::: Record set
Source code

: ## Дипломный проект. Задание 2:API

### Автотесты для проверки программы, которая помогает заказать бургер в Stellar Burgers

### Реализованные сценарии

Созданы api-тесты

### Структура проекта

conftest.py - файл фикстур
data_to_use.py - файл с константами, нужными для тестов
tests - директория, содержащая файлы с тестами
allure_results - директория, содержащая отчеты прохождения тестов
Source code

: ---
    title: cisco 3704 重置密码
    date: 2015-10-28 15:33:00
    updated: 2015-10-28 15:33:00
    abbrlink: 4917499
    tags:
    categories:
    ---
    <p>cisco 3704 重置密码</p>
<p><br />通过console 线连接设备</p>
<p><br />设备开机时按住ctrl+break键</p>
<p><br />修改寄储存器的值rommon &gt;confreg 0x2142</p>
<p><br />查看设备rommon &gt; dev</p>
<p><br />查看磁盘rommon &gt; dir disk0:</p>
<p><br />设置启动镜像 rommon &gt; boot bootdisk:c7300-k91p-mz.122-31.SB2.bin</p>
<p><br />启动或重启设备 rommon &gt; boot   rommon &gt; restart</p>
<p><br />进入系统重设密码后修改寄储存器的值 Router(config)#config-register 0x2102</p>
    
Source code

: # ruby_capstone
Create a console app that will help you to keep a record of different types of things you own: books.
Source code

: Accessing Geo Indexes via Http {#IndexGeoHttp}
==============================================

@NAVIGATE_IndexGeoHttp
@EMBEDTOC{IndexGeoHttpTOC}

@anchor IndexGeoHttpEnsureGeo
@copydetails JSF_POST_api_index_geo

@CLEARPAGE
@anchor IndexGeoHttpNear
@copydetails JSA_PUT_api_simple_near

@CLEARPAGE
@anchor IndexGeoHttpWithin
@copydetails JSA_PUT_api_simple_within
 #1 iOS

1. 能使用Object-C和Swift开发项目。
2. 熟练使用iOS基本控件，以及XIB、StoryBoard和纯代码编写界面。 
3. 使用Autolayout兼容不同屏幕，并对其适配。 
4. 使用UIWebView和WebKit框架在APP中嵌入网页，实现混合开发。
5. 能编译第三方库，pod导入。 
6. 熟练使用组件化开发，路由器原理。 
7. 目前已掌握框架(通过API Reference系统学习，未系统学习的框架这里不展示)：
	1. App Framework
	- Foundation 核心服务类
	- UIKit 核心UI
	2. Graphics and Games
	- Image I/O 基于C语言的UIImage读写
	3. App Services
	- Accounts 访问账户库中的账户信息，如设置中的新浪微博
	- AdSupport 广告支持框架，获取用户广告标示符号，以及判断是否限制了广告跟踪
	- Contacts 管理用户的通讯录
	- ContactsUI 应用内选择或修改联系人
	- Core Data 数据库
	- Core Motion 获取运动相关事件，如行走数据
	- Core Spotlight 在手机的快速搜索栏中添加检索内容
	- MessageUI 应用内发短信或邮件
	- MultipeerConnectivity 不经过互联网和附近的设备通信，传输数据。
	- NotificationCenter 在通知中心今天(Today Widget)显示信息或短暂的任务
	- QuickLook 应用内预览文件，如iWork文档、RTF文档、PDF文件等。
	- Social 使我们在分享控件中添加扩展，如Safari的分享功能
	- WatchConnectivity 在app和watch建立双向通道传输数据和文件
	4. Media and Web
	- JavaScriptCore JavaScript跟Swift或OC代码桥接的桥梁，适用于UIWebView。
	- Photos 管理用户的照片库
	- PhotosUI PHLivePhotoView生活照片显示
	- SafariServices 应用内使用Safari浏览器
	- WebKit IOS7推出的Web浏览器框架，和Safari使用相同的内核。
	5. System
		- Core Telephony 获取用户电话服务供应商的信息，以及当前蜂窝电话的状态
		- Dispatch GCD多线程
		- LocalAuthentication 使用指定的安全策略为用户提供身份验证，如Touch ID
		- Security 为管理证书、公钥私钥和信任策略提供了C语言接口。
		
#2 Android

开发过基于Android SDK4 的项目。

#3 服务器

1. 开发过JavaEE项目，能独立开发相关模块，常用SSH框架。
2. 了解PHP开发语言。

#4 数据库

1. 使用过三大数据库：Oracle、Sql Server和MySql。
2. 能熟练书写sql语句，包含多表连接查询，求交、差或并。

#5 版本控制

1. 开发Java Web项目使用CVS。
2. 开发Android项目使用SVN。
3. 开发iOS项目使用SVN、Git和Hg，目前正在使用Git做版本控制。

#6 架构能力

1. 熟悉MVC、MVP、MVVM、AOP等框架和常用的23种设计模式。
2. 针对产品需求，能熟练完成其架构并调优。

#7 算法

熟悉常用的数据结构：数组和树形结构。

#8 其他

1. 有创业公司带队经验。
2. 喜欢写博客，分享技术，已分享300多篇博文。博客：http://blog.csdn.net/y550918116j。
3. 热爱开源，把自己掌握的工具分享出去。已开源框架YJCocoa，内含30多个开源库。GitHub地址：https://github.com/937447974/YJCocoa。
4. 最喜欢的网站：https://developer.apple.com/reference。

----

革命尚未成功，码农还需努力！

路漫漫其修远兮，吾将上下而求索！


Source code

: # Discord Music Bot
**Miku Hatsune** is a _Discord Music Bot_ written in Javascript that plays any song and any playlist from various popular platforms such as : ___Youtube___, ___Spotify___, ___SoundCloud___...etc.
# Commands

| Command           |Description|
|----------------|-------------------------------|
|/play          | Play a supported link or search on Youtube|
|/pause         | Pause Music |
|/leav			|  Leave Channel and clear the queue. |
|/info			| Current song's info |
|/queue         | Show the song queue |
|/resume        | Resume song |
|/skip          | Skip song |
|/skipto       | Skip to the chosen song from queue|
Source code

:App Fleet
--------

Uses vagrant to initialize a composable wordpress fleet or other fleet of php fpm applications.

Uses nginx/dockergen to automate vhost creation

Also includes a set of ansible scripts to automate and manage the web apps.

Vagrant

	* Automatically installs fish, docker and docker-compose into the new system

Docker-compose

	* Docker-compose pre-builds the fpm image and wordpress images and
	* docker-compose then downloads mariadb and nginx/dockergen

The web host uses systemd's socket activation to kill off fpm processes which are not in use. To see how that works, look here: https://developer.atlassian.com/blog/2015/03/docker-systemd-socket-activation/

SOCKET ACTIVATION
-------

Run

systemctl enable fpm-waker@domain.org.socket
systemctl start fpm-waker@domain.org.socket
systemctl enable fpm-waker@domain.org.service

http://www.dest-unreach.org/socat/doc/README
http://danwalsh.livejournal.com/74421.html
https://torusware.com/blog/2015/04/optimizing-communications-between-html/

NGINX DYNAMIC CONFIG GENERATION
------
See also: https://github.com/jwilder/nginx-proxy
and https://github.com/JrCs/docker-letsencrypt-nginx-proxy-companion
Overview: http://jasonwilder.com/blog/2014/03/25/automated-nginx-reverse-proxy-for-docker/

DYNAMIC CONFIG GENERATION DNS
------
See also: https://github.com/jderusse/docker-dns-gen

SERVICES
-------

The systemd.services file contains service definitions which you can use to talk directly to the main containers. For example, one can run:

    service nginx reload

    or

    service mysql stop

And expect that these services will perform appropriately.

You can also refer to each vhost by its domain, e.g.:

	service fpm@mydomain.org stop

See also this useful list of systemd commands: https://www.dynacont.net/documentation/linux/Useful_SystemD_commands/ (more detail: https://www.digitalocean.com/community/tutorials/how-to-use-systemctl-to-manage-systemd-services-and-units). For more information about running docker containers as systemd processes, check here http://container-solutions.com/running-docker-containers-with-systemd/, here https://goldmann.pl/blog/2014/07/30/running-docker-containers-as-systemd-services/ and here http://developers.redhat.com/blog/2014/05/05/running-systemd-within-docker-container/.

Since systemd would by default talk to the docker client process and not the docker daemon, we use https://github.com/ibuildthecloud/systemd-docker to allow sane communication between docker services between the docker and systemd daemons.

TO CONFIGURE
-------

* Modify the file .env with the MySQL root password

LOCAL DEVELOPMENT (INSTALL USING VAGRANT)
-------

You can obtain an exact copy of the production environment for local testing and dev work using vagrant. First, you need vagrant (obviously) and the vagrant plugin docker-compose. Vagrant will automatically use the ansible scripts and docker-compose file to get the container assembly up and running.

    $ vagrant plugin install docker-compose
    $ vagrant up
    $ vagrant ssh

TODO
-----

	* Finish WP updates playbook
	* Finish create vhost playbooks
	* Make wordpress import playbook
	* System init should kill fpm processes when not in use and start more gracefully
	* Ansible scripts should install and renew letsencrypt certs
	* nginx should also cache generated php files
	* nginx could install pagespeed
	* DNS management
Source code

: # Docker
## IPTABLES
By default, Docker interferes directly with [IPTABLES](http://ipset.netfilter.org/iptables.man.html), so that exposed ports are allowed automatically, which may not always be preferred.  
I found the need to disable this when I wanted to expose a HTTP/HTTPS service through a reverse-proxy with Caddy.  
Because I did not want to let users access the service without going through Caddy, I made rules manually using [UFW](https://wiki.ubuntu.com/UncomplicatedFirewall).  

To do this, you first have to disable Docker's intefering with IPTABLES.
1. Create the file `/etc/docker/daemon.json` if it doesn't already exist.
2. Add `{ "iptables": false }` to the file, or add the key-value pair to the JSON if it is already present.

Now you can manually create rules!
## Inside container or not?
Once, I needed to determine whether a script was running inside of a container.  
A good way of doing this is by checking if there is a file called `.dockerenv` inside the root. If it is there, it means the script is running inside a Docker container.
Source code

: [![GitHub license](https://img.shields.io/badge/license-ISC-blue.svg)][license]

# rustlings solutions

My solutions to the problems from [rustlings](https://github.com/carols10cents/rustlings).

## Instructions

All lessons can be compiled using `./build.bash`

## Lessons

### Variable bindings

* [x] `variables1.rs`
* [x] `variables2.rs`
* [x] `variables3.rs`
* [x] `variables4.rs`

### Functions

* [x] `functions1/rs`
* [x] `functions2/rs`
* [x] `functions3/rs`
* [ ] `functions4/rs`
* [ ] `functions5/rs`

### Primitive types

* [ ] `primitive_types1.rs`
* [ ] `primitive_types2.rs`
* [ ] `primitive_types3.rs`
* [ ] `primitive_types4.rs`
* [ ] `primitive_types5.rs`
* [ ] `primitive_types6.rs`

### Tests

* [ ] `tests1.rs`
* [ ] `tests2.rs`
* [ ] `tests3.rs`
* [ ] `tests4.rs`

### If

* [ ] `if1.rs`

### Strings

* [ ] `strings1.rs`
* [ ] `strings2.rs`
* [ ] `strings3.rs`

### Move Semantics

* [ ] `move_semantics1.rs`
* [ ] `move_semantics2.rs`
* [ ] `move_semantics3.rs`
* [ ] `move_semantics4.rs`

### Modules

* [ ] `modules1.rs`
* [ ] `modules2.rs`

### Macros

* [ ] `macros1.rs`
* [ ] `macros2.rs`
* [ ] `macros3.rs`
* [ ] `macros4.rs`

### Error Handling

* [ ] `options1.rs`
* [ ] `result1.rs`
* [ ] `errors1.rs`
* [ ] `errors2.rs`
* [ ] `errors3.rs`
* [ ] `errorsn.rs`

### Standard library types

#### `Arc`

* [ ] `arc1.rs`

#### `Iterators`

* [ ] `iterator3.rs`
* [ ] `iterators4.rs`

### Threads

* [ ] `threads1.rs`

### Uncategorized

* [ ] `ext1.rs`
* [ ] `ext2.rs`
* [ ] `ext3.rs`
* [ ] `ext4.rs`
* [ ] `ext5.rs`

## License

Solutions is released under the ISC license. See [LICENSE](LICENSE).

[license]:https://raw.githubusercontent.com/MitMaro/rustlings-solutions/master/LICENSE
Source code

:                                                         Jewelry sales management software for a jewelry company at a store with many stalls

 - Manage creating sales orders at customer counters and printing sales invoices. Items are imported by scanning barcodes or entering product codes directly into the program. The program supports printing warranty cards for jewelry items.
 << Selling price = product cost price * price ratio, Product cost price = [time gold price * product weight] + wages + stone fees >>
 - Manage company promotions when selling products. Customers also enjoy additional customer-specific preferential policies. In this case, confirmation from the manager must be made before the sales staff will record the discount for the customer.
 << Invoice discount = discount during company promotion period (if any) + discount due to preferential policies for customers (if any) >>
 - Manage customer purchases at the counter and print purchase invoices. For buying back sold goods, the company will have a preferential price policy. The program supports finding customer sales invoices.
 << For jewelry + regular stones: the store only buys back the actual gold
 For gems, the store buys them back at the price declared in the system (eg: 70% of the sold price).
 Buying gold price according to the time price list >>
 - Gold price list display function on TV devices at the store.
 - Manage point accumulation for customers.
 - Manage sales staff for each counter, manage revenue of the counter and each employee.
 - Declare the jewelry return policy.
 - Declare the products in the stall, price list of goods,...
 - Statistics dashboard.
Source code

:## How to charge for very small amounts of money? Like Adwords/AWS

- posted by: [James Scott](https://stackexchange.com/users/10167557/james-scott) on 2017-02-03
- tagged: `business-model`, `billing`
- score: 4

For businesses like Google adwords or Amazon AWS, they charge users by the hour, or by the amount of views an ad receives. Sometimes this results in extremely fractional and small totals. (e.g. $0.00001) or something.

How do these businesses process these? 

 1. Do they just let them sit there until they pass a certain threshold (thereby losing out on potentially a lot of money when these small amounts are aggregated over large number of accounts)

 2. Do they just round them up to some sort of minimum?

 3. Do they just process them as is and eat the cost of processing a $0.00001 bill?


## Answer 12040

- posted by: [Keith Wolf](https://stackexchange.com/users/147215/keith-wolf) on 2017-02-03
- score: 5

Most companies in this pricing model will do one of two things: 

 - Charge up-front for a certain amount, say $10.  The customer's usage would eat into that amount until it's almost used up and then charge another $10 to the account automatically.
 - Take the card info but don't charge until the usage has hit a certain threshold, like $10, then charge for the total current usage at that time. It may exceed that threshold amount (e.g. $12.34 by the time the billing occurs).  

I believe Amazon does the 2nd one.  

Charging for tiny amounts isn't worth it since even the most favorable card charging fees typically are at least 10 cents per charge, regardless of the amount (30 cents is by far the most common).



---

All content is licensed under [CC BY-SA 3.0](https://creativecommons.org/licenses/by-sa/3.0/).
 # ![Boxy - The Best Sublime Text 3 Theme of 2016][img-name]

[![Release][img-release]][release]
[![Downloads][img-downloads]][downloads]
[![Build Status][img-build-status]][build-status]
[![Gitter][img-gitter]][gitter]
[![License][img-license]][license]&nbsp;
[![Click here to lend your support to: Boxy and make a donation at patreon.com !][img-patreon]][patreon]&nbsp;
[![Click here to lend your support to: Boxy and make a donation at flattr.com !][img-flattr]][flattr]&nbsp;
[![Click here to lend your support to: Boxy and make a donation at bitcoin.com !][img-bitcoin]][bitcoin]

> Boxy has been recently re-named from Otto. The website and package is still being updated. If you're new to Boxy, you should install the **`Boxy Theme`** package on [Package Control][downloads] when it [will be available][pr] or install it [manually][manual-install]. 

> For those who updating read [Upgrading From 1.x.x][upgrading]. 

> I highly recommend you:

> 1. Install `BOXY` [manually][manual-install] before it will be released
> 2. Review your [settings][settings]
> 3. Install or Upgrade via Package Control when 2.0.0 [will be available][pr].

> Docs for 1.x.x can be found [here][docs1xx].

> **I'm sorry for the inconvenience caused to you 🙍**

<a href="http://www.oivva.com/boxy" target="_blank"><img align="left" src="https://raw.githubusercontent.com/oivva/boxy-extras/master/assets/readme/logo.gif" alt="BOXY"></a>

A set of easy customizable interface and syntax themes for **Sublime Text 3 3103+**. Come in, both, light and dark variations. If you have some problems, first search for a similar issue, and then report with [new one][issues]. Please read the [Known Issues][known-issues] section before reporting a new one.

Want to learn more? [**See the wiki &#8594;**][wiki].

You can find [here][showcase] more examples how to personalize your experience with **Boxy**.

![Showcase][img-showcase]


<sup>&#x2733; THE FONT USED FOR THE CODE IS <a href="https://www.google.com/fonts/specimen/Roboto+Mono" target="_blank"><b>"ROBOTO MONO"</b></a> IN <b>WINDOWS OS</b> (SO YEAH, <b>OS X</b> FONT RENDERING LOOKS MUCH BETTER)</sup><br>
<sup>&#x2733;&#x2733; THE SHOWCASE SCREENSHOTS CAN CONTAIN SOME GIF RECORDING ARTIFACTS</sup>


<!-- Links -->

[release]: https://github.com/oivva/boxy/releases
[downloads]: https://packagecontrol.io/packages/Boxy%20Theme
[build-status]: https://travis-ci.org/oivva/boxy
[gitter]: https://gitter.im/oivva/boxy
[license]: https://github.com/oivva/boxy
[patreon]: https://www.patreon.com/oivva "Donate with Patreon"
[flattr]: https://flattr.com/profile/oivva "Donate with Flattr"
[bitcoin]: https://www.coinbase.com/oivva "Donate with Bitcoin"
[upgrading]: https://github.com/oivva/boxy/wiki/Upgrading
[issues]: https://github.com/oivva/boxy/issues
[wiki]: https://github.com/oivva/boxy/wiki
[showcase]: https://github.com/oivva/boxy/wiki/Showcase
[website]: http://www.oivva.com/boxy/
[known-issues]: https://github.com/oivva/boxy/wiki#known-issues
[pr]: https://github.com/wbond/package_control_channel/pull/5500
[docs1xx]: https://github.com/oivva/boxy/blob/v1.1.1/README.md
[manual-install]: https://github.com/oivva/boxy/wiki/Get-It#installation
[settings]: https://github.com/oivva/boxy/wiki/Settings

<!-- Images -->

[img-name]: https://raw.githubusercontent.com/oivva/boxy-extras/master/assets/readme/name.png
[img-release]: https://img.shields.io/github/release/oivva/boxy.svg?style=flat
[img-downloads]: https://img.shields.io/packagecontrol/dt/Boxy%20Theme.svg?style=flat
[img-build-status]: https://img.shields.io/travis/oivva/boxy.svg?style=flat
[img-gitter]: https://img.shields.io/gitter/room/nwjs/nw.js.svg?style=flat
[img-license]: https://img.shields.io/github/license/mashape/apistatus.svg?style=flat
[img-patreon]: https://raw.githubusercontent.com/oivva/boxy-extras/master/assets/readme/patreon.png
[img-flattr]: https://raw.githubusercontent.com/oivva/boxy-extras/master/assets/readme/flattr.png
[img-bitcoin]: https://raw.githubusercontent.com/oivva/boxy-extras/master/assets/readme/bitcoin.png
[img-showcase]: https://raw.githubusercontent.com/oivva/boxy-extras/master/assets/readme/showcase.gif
::::::
## What is being asked
Lines with the word "amounts" in them should be copied from the preceding records.

## Response below
:## How to charge for very small amounts of money? Like Adwords/AWS
 1. Do they just let them sit there until they pass a certain threshold (thereby losing out on potentially a lot of money when these small amounts are aggregated over large number of accounts)
Charging for tiny amounts isn't worth it since even the most favorable card charging fees typically are at least 10 cents per charge, regardless of the amount (30 cents is by far the most common).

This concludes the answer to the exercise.